» Aim of the task: All of the records below need to be written out exactly, but without the pictures.

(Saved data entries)
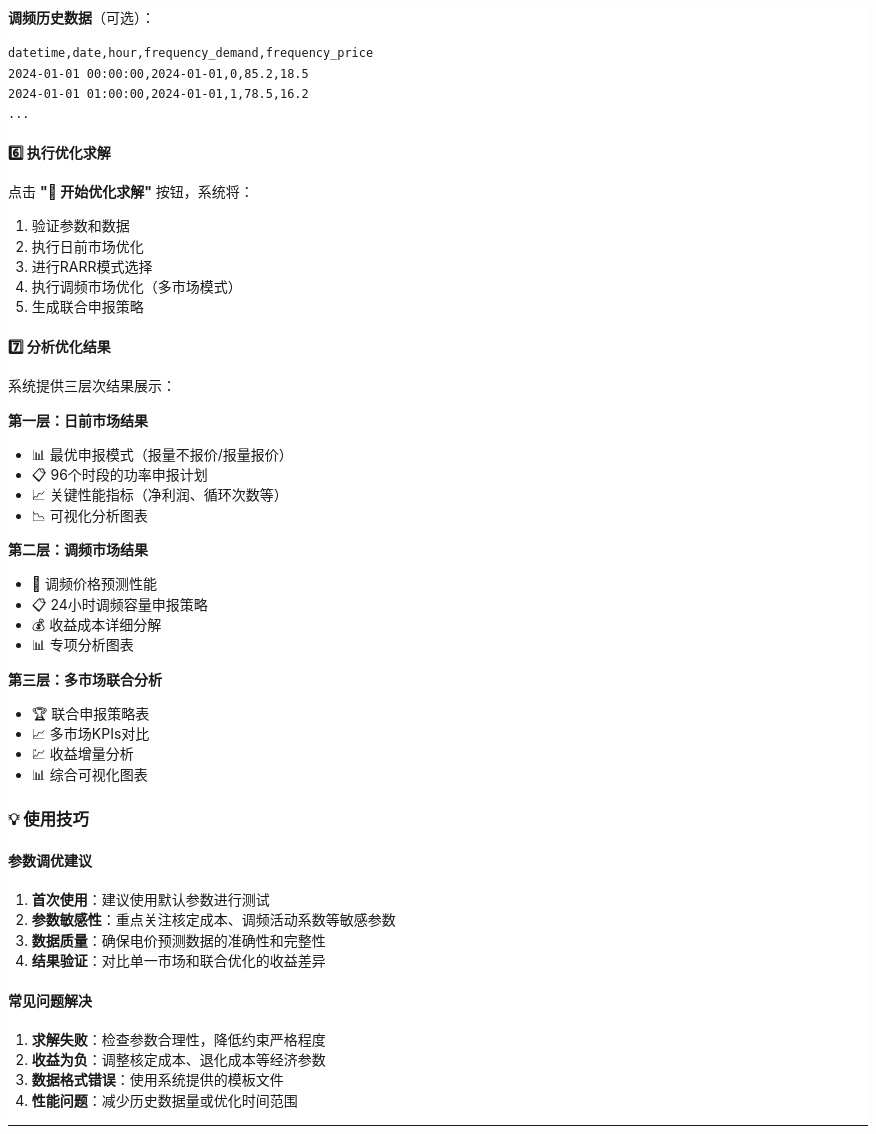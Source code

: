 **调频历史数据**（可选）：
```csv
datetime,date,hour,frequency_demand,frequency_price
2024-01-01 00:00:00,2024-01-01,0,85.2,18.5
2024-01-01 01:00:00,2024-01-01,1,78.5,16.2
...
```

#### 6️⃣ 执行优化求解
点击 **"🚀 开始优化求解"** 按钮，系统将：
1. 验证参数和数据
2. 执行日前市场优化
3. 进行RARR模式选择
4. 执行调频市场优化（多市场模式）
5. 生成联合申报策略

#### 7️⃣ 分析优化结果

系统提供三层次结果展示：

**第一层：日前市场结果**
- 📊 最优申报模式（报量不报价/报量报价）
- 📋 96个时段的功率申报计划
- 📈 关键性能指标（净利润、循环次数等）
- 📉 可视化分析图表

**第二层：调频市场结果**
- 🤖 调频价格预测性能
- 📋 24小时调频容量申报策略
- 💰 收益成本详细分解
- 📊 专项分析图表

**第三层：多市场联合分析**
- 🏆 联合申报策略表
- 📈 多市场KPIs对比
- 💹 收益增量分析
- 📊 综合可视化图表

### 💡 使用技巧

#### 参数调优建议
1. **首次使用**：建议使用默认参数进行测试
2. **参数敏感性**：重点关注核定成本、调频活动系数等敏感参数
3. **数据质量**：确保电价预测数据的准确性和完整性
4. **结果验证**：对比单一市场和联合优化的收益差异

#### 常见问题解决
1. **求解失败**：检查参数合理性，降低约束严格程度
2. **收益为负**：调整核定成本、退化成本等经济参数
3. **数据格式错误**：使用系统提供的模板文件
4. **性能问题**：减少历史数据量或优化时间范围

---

» Output for this task:
Source code

: **调频历史数据**（可选）：
```csv
datetime,date,hour,frequency_demand,frequency_price
2024-01-01 00:00:00,2024-01-01,0,85.2,18.5
2024-01-01 01:00:00,2024-01-01,1,78.5,16.2
...
```

#### 6️⃣ 执行优化求解
点击 **"🚀 开始优化求解"** 按钮，系统将：
1. 验证参数和数据
2. 执行日前市场优化
3. 进行RARR模式选择
4. 执行调频市场优化（多市场模式）
5. 生成联合申报策略

#### 7️⃣ 分析优化结果

系统提供三层次结果展示：

**第一层：日前市场结果**
- 📊 最优申报模式（报量不报价/报量报价）
- 📋 96个时段的功率申报计划
- 📈 关键性能指标（净利润、循环次数等）
- 📉 可视化分析图表

**第二层：调频市场结果**
- 🤖 调频价格预测性能
- 📋 24小时调频容量申报策略
- 💰 收益成本详细分解
- 📊 专项分析图表

**第三层：多市场联合分析**
- 🏆 联合申报策略表
- 📈 多市场KPIs对比
- 💹 收益增量分析
- 📊 综合可视化图表

### 💡 使用技巧

#### 参数调优建议
1. **首次使用**：建议使用默认参数进行测试
2. **参数敏感性**：重点关注核定成本、调频活动系数等敏感参数
3. **数据质量**：确保电价预测数据的准确性和完整性
4. **结果验证**：对比单一市场和联合优化的收益差异

#### 常见问题解决
1. **求解失败**：检查参数合理性，降低约束严格程度
2. **收益为负**：调整核定成本、退化成本等经济参数
3. **数据格式错误**：使用系统提供的模板文件
4. **性能问题**：减少历史数据量或优化时间范围

---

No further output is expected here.